In the first article, we used the cloud portal Azure Machine Learning to explore data, trying to optimize available features, thanks to some classical techniques.
In the second article, we created a console application in Visual Studio, which generated a model based on available data, thanks to the ML.Net library. What can we expect from this model? Which would be the prediction precision that player X will play n minutes or score n goals or collect n yellow cards?
The typical mistake, made while measuring the precision of a prediction, is to use the starting dataset (we can call it training dataset). The model will be obviously accurate in predicting data used to build it, but it will have low accuracy when evaluating new data.
Model performances should be evaluated based on a sample of data not used to build it. We need to keep some data out of the training dataset and, starting from them, test their accuracy. This data subset is called validation data.

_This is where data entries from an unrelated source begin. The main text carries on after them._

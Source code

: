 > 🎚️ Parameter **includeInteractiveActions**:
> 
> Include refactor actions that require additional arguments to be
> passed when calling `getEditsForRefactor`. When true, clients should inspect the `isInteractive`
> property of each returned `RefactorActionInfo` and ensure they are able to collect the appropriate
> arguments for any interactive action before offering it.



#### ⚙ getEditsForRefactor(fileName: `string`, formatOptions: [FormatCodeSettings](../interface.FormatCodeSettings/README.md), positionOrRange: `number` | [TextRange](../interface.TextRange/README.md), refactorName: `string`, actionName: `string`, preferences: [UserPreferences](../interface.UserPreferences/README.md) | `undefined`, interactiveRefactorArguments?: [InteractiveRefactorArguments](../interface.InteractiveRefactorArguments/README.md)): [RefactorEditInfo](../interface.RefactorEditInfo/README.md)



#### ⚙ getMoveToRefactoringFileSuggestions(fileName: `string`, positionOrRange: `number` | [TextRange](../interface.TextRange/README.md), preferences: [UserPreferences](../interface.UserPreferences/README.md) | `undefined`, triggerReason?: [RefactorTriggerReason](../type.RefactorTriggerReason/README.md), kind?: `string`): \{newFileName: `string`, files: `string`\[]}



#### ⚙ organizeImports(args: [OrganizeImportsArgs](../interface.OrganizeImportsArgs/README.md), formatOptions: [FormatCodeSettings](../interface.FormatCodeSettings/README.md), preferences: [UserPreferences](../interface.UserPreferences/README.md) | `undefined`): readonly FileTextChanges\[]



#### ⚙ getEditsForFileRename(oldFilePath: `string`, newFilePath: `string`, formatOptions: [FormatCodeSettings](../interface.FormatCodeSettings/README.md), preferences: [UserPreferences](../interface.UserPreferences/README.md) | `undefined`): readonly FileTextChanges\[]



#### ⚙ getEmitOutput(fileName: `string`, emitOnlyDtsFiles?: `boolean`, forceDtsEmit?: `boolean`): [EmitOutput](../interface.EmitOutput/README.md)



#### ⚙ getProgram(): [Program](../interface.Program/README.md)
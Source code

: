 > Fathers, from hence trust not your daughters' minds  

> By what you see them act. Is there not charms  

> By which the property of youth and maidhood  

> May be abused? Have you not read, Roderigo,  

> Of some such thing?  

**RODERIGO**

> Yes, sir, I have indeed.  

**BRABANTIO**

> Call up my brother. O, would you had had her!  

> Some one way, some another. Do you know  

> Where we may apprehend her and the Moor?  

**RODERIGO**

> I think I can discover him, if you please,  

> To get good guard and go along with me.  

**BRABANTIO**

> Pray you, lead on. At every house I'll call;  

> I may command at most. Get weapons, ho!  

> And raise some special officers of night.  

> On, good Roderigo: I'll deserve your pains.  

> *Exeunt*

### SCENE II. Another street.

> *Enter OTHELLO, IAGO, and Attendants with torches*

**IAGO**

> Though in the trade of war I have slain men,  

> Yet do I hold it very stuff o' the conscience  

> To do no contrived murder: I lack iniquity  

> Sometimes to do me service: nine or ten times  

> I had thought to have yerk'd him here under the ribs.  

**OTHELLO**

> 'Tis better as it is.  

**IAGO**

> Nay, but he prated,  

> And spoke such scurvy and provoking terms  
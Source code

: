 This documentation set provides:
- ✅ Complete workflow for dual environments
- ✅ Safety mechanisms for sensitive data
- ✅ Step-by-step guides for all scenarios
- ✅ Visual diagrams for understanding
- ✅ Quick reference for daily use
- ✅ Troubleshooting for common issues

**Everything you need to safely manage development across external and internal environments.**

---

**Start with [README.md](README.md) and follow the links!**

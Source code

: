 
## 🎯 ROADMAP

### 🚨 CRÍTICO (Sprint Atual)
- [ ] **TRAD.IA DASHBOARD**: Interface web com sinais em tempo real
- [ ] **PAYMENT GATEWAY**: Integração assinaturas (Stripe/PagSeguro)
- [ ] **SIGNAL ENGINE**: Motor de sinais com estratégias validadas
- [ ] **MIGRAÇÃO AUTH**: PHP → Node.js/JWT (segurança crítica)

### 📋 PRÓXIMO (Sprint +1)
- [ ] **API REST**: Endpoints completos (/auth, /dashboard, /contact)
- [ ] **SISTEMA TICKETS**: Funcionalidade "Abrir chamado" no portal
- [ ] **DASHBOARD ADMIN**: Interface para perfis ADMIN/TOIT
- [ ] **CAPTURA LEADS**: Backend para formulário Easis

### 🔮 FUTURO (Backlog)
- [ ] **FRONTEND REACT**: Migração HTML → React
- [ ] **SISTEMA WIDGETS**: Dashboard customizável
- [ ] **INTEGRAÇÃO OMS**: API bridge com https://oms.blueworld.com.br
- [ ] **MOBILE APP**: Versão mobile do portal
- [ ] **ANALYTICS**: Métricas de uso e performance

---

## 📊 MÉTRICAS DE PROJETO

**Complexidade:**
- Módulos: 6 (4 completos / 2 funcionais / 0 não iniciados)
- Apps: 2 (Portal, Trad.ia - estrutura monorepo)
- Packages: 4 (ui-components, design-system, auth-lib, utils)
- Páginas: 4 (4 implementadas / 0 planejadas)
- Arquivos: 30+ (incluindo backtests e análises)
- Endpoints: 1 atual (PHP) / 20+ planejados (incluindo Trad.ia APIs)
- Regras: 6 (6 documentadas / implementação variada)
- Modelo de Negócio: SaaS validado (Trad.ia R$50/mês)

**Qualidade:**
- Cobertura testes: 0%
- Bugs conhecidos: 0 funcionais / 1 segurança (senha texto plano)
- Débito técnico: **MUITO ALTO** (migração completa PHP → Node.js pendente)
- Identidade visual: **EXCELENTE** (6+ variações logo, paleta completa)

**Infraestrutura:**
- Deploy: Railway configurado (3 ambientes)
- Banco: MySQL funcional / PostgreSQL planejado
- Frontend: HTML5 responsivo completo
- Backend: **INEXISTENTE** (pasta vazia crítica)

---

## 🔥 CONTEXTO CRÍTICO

How can we create validation data? The answer to this simple question would need a dedicated article in which to describe all available techniques, their validity, and feasibility. The only chance we have, as absolute beginners, is relying on existing tools.
We remain in the Microsoft world (similar tools also exist for Amazon and Google clouds) with the ML.NET library, we discovered in the previous article. This time we won’t work in a console application on Visual Studio, but we install the ML.NET CLI (Command User Interface) globally. The only requisite is to install the .NET Core SDK on your machine.
dotnet tool install -g mlnet
The documentation suggests us to create a console application in an empty folder
and to launch inside it the command mlnet autotrain on our dataset (which we copied in the same folder). The complete command is:
mlnet auto-train --task regression --dataset "data.csv" --label-column-name "Minutes" --max-exploration-time 500
We must choose the parameter —task among Binary Classification, Multiclass Classification e Regression. Since we need to predict a numerical value (for example Minutes or Goals), we choose Regression;
–dataset indicates the file containing our data sample, –label-column indicates the file column we want to predict;
–max-exploration-time indicates the time (in seconds) we want to give to ML.NET to explore different models. This parameter (also said training time) must be proportionate to the dataset size.
During this time interval, the CLI indicates how much time lacks, the precision of the best model (Best Accuracy), the algorithm used to reach it (Best Algorithm), and the last analyzed algorithm (Last Algorithm);
As we explored 106 models, the final result is:
A 45% Best quality is not an extraordinary result, but not even bad if we consider we started from ground zero.
We note that the CLI has also created a C# code template, that uses the generated model (MLModel.zip).
The code of the console application (SampleRegression.ConsoleApp) is very simple: as we upload the model, a prediction engine is generated starting from it.
MLContext mlContext = new MLContext();
var mlModel = mlContext.Model.Load(GetAbsolutePath(MODEL_FILEPATH), out DataViewSchema inputSchema);
var predEngine = mlContext.Model.CreatePredictionEngine<ModelInput, ModelOutput>(mlModel);
The prediction engine offers a method called Predict, which takes in input a line of new features. The model returns the prediction on the label searched by the model (Minutes in our case)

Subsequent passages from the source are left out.